I have a couple questions regarding logging historical adaptive model data.
When I first learned of this feature, I assumed that it was intended to help the business understand how its models are performing over time. As I dig deeper into the documentation, however, I see a feature that makes me question my assumption. The documentation suggests that customers can specify the percentage of positive and negative responses that they want to record. What is the purpose of only logging a percentage of responses? If a customer wanted to capture 100% of positive and negative responses, what time-to-live would you recommend for the JSON file?
Second, regarding the JSON file repository, can this be provided by Pega Cloud (for a Cloud implementation) or should the customer provide it?
Hi Cheri
To see how models perform over time, you don’t need this feature. That view is available in adaptive models and in predictions already, and is based on storing snapshots of model data in the datamart tables at regular intervals.
The historical dataset feature is mainly to give (data science teams of) customers insight in the actual data that drives (adaptive) models (at the moment the feature is only available for adaptive).

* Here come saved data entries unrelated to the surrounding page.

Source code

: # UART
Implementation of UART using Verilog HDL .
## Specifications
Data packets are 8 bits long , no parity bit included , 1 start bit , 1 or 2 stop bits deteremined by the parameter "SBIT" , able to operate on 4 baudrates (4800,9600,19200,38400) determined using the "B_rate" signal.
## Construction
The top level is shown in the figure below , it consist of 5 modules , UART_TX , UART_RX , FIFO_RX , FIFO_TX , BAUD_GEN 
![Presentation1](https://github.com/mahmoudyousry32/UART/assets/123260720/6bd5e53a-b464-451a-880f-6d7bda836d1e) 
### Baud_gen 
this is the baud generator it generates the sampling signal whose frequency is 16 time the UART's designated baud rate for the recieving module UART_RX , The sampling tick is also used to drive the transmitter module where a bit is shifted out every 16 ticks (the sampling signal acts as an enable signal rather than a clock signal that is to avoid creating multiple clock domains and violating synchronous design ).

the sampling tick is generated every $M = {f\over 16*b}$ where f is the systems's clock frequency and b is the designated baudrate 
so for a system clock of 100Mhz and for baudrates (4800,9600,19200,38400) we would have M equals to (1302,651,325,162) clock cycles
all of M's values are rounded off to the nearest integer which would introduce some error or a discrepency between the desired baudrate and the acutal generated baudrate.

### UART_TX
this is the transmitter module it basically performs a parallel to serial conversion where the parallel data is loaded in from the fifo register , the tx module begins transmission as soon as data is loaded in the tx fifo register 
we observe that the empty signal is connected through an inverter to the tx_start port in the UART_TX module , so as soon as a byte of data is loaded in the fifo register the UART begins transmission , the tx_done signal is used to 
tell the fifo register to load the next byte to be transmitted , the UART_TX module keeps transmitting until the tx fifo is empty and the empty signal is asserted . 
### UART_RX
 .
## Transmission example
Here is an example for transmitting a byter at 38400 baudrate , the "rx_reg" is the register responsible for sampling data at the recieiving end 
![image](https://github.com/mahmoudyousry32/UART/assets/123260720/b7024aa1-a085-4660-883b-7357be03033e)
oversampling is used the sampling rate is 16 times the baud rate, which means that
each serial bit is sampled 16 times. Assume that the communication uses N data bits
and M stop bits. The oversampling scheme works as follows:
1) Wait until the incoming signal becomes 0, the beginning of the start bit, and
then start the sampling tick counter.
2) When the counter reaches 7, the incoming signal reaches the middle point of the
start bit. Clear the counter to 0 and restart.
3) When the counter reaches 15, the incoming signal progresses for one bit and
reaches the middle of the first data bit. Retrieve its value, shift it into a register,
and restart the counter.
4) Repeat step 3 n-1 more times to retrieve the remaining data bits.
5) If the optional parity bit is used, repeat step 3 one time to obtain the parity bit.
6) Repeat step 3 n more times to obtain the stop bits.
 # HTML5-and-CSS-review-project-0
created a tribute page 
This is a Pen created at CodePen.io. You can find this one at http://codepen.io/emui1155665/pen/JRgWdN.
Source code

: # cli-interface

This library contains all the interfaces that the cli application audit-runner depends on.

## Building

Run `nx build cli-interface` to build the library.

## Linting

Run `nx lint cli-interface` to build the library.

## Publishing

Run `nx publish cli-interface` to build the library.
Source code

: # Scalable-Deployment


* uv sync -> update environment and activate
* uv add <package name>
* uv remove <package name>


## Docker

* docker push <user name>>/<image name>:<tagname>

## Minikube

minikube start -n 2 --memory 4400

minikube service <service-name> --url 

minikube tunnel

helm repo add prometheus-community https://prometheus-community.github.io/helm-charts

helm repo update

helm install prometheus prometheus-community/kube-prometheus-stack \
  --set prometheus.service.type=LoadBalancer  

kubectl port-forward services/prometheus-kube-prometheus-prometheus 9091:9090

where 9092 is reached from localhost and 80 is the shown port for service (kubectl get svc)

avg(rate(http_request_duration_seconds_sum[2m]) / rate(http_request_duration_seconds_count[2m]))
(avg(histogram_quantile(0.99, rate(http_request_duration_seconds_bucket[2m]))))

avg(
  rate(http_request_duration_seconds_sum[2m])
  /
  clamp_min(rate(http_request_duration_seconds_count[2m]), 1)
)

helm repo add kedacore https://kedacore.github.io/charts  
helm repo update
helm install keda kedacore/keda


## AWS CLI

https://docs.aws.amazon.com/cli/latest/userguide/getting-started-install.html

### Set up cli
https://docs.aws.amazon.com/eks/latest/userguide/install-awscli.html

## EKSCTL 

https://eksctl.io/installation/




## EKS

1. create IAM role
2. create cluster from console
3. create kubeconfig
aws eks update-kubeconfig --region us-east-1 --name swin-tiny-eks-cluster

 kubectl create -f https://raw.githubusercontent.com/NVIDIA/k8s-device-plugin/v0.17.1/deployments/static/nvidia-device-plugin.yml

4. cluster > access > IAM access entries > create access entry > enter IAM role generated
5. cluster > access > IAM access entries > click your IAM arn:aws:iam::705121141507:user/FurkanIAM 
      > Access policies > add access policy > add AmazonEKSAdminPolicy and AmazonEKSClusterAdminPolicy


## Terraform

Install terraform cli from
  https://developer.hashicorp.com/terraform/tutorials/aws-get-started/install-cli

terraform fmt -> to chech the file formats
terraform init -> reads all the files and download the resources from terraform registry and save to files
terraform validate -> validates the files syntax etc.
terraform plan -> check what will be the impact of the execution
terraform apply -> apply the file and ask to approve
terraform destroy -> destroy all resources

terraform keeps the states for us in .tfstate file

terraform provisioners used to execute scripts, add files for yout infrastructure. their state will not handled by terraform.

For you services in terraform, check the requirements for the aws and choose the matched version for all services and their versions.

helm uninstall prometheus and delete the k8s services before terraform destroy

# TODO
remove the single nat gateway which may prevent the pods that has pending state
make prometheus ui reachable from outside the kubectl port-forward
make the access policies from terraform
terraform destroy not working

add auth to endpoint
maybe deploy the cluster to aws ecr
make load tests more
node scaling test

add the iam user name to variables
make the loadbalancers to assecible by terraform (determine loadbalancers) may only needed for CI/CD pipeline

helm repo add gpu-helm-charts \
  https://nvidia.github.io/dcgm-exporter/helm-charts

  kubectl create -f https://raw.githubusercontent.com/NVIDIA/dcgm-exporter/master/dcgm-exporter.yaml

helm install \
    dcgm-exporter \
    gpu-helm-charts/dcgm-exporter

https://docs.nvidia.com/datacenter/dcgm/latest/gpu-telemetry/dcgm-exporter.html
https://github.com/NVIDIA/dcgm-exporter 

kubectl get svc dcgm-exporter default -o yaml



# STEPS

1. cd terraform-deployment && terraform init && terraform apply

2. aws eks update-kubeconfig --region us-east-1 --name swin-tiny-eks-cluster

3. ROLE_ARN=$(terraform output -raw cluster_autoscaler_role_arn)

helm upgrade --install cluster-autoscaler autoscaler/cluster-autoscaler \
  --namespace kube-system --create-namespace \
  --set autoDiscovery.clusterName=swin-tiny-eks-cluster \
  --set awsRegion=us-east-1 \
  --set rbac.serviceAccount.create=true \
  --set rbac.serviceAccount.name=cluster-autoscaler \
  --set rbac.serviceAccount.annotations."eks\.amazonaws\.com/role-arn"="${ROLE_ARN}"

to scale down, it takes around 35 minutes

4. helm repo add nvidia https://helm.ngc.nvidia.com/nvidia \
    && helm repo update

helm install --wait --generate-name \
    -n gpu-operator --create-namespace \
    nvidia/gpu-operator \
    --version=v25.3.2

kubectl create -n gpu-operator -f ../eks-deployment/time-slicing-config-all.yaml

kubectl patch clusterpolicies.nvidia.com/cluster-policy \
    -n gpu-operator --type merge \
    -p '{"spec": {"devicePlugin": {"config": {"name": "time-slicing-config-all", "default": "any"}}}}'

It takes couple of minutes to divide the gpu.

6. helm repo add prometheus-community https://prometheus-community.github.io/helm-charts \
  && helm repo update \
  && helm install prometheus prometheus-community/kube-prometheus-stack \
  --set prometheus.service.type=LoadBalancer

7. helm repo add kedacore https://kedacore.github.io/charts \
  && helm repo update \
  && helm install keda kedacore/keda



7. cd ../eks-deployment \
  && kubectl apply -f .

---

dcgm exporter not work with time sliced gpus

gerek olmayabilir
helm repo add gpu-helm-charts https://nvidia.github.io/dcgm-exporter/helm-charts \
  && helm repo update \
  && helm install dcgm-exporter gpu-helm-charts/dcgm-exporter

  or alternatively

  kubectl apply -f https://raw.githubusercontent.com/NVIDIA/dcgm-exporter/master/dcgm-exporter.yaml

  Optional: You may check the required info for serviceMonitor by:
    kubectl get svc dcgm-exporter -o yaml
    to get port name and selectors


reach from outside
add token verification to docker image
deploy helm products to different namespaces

Actual data often includes contextual and session data that is not always available in the data lakes outside of Pega, so can help people understand better what makes the models tick. With the data they could even create challenger models, or build group/issue level models that could be deployed along with the regular adaptive models.
As for your time-to-live question - I can’t give a generic answer. It depends on the goal I guess. But the amount of storage will quickly become significant: for every response to every model, the data of all the predictors is stored. That is also why we provide a sampling mechanism - so you can span a larger time frame. The separate percentages for positives and negatives make sense because typically the “success rates” are small - depending on the channel perhaps only a few %, for email often even way lower. In the analysis you will probably more interested in the data from that 1% that did click, than in the 99% that didn’t. Of course, if you use the data to build external models you’ll need to compensate for this sampling bias.
Regards
-Otto